Given the entries below, would you transcribe exactly the lines starting at the one with "# SupplyCo Electronics" and ending at the one with "## Background", both kept, pictures omitted, nothing extra?

++++

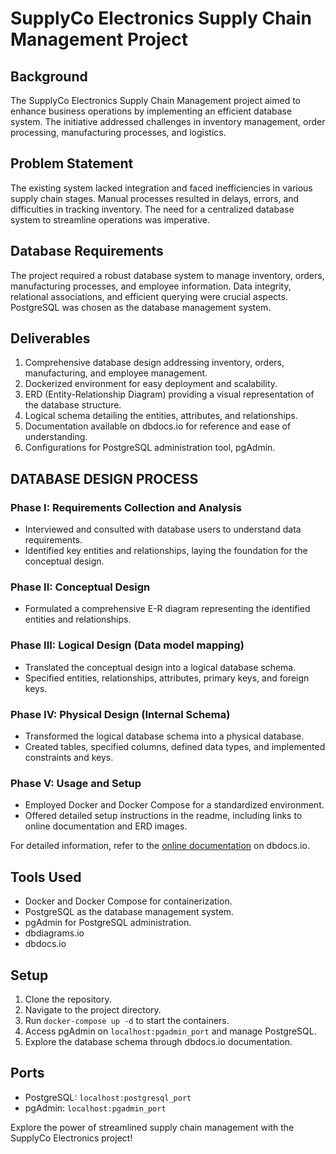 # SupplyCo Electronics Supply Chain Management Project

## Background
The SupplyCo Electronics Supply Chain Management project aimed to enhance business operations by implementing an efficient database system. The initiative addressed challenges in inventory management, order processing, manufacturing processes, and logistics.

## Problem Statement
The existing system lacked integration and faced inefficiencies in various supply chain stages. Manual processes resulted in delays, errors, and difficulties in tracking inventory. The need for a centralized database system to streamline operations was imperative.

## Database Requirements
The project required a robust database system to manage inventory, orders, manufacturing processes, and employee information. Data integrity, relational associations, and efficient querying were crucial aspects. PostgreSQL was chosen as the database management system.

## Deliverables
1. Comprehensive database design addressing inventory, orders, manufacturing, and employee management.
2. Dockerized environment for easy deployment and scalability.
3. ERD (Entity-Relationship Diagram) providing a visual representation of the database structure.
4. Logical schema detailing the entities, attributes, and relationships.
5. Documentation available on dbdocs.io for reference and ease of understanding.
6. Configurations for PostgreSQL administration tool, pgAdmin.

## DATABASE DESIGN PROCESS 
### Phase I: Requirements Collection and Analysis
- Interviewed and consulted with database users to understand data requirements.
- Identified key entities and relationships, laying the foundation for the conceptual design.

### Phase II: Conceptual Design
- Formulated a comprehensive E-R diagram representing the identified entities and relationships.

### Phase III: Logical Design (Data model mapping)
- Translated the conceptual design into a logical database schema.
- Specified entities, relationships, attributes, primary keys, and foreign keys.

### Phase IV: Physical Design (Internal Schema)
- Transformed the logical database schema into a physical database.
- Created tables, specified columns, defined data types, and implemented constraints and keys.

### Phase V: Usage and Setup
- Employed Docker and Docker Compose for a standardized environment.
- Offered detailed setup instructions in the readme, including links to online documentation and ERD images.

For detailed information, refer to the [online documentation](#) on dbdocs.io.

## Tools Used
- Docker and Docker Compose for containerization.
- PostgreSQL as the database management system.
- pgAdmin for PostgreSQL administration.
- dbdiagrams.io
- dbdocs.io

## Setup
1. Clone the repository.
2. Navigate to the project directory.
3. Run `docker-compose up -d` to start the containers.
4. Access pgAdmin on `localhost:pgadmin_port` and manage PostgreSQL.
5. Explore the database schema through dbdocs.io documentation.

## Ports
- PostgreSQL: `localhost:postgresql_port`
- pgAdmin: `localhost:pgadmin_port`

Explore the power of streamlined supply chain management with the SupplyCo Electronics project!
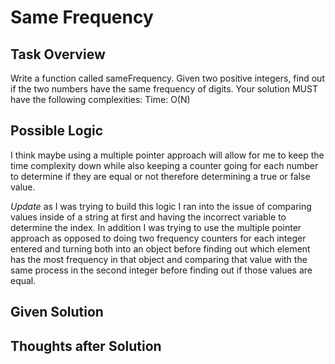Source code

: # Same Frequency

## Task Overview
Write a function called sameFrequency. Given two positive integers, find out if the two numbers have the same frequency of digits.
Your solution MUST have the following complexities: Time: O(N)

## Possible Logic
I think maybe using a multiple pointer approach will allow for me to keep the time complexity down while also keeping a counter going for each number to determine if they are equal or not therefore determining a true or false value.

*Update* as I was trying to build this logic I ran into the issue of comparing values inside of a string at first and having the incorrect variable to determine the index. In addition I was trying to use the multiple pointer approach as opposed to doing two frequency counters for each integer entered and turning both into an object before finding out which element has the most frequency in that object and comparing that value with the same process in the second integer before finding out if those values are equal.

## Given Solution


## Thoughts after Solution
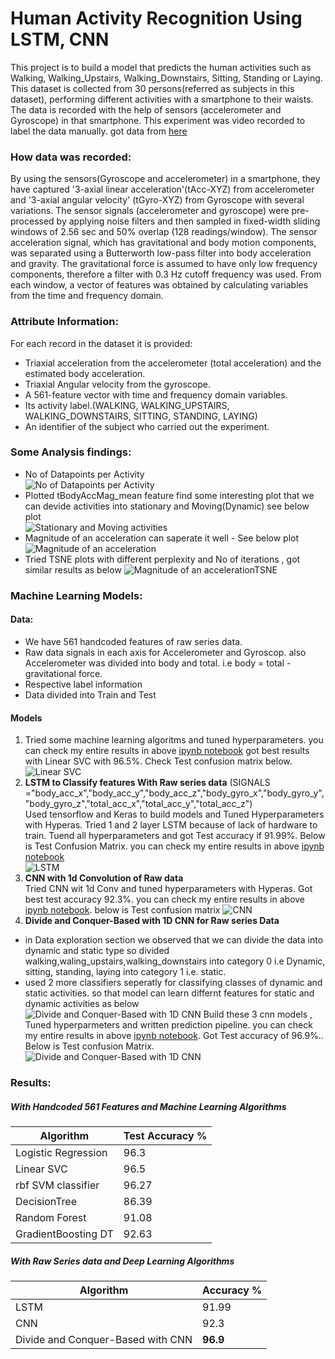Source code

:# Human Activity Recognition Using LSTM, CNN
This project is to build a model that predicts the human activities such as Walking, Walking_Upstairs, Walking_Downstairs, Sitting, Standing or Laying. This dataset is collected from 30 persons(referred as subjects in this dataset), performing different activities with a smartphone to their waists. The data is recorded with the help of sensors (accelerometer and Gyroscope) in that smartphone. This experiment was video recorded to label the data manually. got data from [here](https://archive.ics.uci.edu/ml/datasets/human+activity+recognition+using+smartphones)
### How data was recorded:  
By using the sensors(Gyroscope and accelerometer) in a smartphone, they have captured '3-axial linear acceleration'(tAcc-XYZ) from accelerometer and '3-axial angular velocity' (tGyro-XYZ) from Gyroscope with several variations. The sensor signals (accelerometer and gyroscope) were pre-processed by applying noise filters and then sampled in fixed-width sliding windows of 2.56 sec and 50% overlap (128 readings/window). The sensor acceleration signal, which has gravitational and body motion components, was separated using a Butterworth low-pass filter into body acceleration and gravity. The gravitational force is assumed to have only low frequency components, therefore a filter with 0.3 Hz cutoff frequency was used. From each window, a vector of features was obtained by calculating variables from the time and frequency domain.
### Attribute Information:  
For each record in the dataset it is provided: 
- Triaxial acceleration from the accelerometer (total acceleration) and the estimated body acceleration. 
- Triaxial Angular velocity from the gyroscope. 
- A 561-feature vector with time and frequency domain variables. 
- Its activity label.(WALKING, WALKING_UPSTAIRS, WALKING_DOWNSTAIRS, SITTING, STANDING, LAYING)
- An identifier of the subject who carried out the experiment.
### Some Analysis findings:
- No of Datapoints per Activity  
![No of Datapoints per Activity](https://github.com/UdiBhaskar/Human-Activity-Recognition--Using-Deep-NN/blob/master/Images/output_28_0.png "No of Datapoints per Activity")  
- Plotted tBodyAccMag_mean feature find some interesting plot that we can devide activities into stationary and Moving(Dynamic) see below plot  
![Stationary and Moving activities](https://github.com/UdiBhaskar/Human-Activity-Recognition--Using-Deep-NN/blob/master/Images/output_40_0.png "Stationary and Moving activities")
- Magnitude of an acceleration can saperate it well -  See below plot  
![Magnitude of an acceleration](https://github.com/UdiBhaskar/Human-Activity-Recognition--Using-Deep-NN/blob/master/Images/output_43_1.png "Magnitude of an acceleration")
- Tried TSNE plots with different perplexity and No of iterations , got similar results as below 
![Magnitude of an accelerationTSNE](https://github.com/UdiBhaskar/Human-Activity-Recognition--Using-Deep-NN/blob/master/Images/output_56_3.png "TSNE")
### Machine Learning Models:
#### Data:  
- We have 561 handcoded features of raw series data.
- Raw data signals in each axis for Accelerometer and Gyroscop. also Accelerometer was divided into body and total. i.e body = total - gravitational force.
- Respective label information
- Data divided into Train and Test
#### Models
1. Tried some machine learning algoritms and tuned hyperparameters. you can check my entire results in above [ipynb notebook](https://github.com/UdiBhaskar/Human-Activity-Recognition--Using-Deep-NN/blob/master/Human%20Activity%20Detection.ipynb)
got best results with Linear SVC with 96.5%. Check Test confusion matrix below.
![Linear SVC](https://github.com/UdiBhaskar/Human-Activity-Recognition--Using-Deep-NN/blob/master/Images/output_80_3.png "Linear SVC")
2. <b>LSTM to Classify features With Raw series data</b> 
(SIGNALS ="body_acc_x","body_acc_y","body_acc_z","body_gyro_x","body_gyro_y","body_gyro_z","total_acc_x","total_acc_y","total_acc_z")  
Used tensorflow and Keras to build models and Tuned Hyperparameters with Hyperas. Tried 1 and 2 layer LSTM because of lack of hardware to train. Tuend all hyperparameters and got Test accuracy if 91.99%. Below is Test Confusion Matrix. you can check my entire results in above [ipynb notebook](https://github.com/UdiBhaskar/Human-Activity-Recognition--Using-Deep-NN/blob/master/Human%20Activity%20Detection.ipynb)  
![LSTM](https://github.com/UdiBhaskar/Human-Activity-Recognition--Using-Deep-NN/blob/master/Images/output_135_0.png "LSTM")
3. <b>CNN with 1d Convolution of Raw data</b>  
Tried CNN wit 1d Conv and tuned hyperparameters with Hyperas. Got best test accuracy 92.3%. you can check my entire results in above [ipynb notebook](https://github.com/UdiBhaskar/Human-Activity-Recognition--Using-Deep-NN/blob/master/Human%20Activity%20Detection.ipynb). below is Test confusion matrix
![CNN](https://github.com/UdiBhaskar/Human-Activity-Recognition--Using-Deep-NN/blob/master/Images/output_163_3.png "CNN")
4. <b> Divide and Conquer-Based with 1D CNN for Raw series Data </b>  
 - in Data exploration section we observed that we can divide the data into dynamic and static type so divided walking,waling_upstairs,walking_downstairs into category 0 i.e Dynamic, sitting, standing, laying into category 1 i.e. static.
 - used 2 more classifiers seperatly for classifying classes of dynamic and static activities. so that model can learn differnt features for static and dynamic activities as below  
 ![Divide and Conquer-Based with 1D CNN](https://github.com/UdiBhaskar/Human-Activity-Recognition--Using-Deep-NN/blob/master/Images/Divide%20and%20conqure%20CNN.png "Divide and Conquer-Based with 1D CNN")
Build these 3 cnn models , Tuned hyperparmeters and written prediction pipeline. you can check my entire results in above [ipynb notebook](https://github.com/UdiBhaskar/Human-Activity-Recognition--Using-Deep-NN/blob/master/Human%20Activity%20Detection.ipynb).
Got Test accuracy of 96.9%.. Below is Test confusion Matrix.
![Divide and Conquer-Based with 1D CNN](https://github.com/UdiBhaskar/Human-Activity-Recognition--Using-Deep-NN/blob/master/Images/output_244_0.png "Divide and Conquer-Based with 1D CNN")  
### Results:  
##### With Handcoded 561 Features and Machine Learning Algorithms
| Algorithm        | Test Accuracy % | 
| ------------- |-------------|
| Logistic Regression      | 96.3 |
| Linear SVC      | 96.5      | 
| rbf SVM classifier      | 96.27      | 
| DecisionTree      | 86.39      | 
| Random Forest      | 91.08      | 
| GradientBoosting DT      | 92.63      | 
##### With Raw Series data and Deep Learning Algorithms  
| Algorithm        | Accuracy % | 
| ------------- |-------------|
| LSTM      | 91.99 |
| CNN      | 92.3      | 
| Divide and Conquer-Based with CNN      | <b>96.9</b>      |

++++

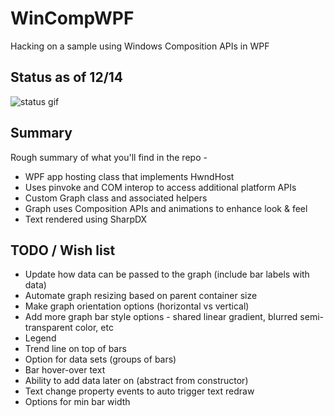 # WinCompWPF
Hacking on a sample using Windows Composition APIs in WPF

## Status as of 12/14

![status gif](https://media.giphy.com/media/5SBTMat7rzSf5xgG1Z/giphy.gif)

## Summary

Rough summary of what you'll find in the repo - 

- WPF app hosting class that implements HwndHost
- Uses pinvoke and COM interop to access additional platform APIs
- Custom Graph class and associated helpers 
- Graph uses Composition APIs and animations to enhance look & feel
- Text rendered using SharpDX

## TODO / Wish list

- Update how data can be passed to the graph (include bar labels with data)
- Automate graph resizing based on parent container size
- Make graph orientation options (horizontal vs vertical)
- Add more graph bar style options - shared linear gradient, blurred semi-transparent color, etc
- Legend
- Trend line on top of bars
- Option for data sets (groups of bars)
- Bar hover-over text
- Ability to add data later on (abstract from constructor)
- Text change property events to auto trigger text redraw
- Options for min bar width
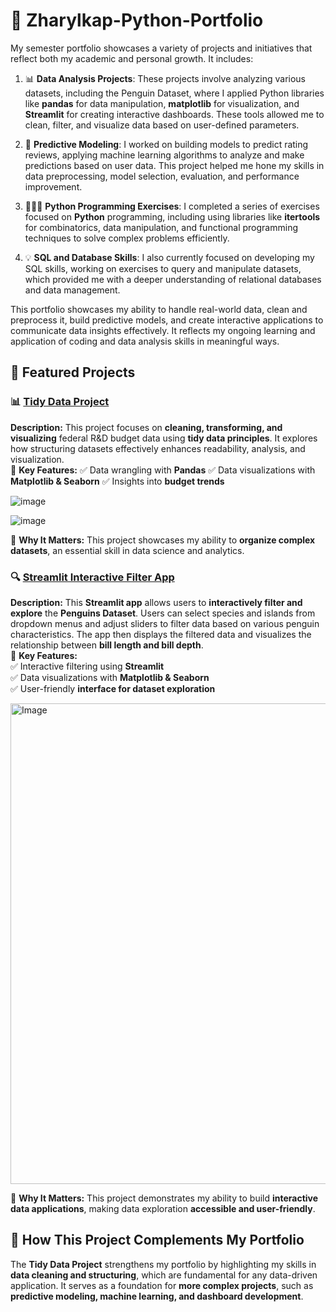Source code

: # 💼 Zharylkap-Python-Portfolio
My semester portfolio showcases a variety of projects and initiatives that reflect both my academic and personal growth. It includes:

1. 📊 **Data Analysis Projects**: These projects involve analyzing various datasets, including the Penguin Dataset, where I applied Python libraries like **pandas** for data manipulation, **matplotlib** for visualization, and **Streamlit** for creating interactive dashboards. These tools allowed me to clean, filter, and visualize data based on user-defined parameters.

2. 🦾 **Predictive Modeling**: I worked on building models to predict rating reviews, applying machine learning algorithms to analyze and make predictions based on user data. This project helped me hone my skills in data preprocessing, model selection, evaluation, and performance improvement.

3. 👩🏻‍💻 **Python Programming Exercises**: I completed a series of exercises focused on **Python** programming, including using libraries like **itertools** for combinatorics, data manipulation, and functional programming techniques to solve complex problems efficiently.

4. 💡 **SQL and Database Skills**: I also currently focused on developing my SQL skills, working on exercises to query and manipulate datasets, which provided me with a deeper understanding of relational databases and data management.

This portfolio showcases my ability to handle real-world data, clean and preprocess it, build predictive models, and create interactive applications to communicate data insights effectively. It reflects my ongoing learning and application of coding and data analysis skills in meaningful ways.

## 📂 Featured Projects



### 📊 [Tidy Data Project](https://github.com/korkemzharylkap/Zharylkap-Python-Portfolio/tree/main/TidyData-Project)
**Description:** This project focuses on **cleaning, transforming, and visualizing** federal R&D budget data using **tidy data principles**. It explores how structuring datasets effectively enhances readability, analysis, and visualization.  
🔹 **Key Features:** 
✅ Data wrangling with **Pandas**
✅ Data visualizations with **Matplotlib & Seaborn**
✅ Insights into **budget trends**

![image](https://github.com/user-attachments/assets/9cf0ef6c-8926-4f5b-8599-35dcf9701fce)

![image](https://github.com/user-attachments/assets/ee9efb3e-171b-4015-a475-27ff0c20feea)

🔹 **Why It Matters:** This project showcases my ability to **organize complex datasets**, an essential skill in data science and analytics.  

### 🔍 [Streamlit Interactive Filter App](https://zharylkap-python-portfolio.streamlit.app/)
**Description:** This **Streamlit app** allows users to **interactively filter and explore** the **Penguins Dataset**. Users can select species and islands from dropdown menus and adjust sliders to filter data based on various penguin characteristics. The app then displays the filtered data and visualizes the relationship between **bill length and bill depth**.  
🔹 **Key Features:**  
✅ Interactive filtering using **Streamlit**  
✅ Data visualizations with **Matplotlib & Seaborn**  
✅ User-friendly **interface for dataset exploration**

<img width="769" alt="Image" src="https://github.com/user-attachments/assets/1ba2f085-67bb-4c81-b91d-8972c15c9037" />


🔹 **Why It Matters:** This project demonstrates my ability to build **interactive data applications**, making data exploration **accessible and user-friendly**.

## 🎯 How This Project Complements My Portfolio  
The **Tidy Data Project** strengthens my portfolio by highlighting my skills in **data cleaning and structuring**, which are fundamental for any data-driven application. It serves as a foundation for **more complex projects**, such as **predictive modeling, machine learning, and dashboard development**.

++++

OUTPUT:
 # SupplyCo Electronics Supply Chain Management Project

## Background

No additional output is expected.